La giuria di un Festival non costituisce mai la semplice somma dei suoi addendi. Perché gli ego sono incontrollabili e quasi tutti i giurati faranno delle loro preferenze una ragione di vita o di morte. Il pensiero che possa essere premiato un film che non rientra nelle tue preferenze, il fatto che quella scelta che non ti appartiene possa esserti anche solo implicitamente attribuita rende pazzi, isterici, pugnaci. Quindi niente di più facile che si elevino barriere e veti insormontabili in sede di lavori. Queste resistenze sono deleterie perché conducono inevitabilmente a esiti infelici, in cui a essere premiato è il terzo, quarto titolo preferito di ciascuno. Una decisione di medietà che mette d’accordo tutti e non soddisfa nessuno. Per questo, a volte (fa specie dirlo, ma è così), solo la presenza di un presidente forte e un po’ autoritario può portare a decisioni storiche e a vittorie che restano nel tempo.
Fu il caso di Pulp Fiction che fu una scelta di Clint Eastwood che presiedeva la giuria, il quale annunciò, all’indomani della proiezione, «Ieri abbiamo visto la palma d’oro», senza ammettere repliche. Poi venne a patti sugli altri premi (il Moretti di Caro diario tra tutti, che non gli era piaciuto affatto), ma intanto l’esito che contava se lo ero portato a casa. La Storia oggi gli dà ragione, ma nella consapevolezza che nessuna giuria “democratica” avrebbe fatto vincere il film di Tarantino. Come nessuna giuria “democratica” avrebbe dato il premio a Cuore selvaggio di David Lynch, se non ci fosse stato a dirigere i lavori della giuria Bernardo Bertolucci, altro noto presidente che metteva il marchio sul verdetto (Prénom Carmen di Godard e Sacro GRA di Rosi, a Venezia).

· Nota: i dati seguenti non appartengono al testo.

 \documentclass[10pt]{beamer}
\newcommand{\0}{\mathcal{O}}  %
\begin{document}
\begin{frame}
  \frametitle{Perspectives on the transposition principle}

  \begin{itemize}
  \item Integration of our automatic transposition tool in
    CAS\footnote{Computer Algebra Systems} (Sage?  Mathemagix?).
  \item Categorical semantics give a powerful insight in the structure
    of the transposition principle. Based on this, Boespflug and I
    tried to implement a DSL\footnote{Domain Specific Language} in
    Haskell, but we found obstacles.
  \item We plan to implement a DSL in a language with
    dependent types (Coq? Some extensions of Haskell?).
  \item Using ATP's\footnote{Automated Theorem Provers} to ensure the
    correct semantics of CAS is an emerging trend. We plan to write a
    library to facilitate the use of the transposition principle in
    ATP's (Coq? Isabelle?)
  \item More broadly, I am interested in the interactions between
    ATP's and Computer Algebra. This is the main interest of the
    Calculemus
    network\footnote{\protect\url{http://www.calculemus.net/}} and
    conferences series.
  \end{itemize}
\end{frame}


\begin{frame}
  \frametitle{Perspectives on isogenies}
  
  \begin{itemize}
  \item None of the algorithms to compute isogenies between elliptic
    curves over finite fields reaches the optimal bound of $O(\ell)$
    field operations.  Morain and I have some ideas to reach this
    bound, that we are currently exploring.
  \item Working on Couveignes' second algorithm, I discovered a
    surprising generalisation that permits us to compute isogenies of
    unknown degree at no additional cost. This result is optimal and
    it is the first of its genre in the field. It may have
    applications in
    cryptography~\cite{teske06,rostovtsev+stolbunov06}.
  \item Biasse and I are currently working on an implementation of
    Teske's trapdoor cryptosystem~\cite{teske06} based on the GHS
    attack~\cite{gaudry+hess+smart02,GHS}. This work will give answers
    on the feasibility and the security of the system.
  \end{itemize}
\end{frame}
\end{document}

Questa bella premessa per rendere merito alla giuria di Un Certain Regard di quest’anno (che qui nomino per intero: Nadine Labaki – regista e presidente -, l’attrice Marina Foïs, il produttore Nurhan Sekerci, i registi Lisandro Alonso e Lukas Dhont) che ha partorito un verdetto che soddisfa davvero tutti.
Miglior film La vita invisibile di Euridice Gusmão di Karim Aïnouz, mélo brasiliano che smentisce il respiro popolare della narrazione con una struttura quadratissima che sa giocare (a volte in maniera fin troppo esatta) con i molti strati del racconto e la resa del contesto sociale e storico. Ma anche con la suspense, una commozione tutta di testa (il finale), e uno stile visivo audace, fatto di cromie sature e dei movimenti di un’empatica macchina da presa. Il film ha tutti i numeri per diventare anche un successo al botteghino e un serio candidato alla stagione dei premi.
Premio della giuria a O que arde di Oliver Laxe, riconoscimento sacrosanto per uno dei talenti emergenti del cinema europeo: film povero, primitivo, ma assai potente, che tratta del rapporto tra il lavoro della terra e la modernità. E che discioglie la narrazione elementare (Amador torna al nativo villaggio della Galizia dopo aver scontato una pena per aver causato un incendio: l’attendono la madre e tre vacche) nella contemplazione di uno stile di vita primordiale, di una comunità chiusa nelle sue ragioni e nei suoi pregiudizi. Fino alla nuova catastrofe di fuoco. Che ha già pronto il suo colpevole.
Il premio per la migliore interpretazione va a Chiara Mastroianni per il film di Christophe Honoré Chambre 212: nuovo, adorabile e liberissimo esercizio del regista francese sull’evoluzione del sentimento, mescola Alain Resnais, Woody Allen e Ingmar Bergman, in una lunga seduta onirica e psicoanalitica, un gioco teatrale che fotografa i labirinti percorsi da una mente in subbuglio, in cui si mescolano fantasie e ipotesi, presente e passato, sogno e realtà.
Di Beanpole, che ha portato a Kantemir Balagov il premio alla miglior regia si è già scritto. Come della menzione speciale, Jeanette di Bruno Dumont.
Del premio speciale a Liberté, che consacra ancora una volta il talento (e il coraggio) di Albert Serra diremo prossimamente.